19. In July 2013 an investigator from the General Inspectorate of the Ministry of the Interior also questioned the police station guards, who confirmed that M.M. had left the police building calmly and freely, without showing any signs of injuries or distress. He also obtained video footage taken by the cameras at the entrance to the building. An examination of the recordings revealed that M.M. had entered and exited the building without showing any signs of distress. Experts who had taken M.M.’s urine sample for the drug test (see paragraph 7 above) also noted that he had not exhibited any signs of injury or anxiety.

20. On 18 September 2013, noting the submissions made by M.M.’s family “about the possible link between his questioning by the police on 5 July 2013 and the suicide the following day”, the Deputy Chief Prosecutor assigned the criminal investigation to the Investigations Department of the Chief Prosecutor’s Office.

21. On 11 November 2013 M.P., the applicant’s neighbour, gave a statement to the prosecutor noting that she had visited the applicant and M.M. in the evening of 5 July 2013. She stated, among other things, that in response to her question about whether the police had beaten him M.M. had “replied that he had given the statement voluntarily as the police had put before him incontrovertible facts, such as covert recordings of his and G.M.’s conversations.”

22. In December 2013 the prosecutor questioned M.M.’s colleagues (G.Ba., G.Bi., T.Kh., M.K. and E.B.). They noted that on the evening after his questioning M.M. had returned to the garage repair workshop in a rather anxious state and had told them that he had been beaten by the policemen, who had forced him to give a statement incriminating G.M. They all indicated that there had been no signs of injuries on his visible body parts. G.Ba. stated that on 6 July 2013, when the applicant had asked for his help in searching for her husband she had told him that M.M. had barely slept the night following his questioning as he “had been made to sign a statement against” G.M.; he had told her that “he could not live with the name [of someone who had testified against his own friend].” After that, M.M. had called him and told him that he could not live with a “disgraced” name and that he had made an unsuccessful attempt to drown himself in the Tbilisi Sea and was now planning on hanging himself instead. The police had been called, but it had taken some time for the officers to locate them as they had been unable to give the exact address of their location.

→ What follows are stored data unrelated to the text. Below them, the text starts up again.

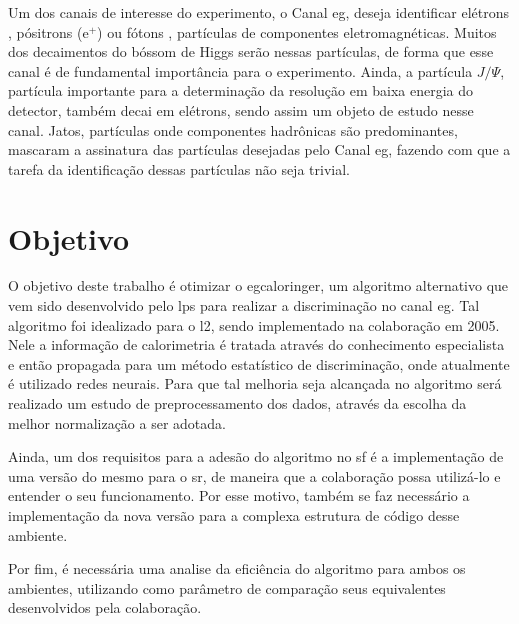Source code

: Um dos canais de interesse do experimento, o Canal \acrshort{eg},
deseja identificar elétrons , pósitrons (e$^+$)
ou fótons , 
partículas de componentes eletromagnéticas. Muitos dos decaimentos do bóssom de
Higgs serão nessas partículas, de forma que esse canal é de fundamental
importância para o experimento. Ainda, a partícula $J/\Psi$, partícula importante
para a determinação da resolução em baixa energia do detector, 
também decai em elétrons, sendo assim um objeto de estudo nesse canal.
Jatos, partículas onde componentes hadrônicas são predominantes, 
mascaram a assinatura das partículas desejadas pelo Canal \acrshort{eg}, fazendo 
com que a tarefa da identificação dessas partículas não seja trivial.

\section{Objetivo} %

O objetivo deste trabalho é otimizar o \gls{egcaloringer},
um algoritmo alternativo que vem sido desenvolvido pelo \gls{lps}
para realizar a discriminação 
no canal \acrshort{eg}. Tal algoritmo foi idealizado para o \gls{l2}, 
sendo implementado na colaboração em 2005.
Nele a informação de calorimetria é tratada através do conhecimento especialista
e então propagada para um método estatístico 
de discriminação, onde atualmente é utilizado redes neurais. 
Para que tal melhoria seja alcançada no
algoritmo será realizado um estudo de preprocessamento dos dados,
através da escolha da melhor normalização a ser adotada.

Ainda, um dos requisitos para a adesão do algoritmo no \glsdesc{sf} é a
implementação de uma versão do mesmo para o \glsdesc{sr},
de maneira  que a colaboração possa utilizá-lo e entender o seu
funcionamento. Por esse motivo, também se faz necessário a implementação 
da nova versão para a complexa estrutura de código desse ambiente.

Por fim, é necessária uma analise da eficiência do algoritmo para ambos os
ambientes, utilizando como parâmetro de comparação seus equivalentes 
desenvolvidos pela colaboração.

23. On 3 June 2014 the prosecutor questioned the police patrol officers who had responded to the applicant’s call on 6 July 2013 (see paragraph 9 above). They noted that as they had arrived at the Tbilisi Sea, they had been told about M.M.’s suicidal thoughts, prompting them to call colleagues and ask them to search for the applicant’s husband’s car in the area, informing them that he had had suicidal intentions. They had then taken the applicant to the police station in order to take her statement, given that her account had contained “indications of a potential crime”. Immediately after bringing the applicant to the police station they had returned to the Tbilisi Sea area and had continued searching for the applicant’s husband together with their colleagues. M.M.’s body had been found approximately an hour later by a passer-by who had notified the police. No injuries had been visible on the body, and nor had there been any suspicious objects lying around it.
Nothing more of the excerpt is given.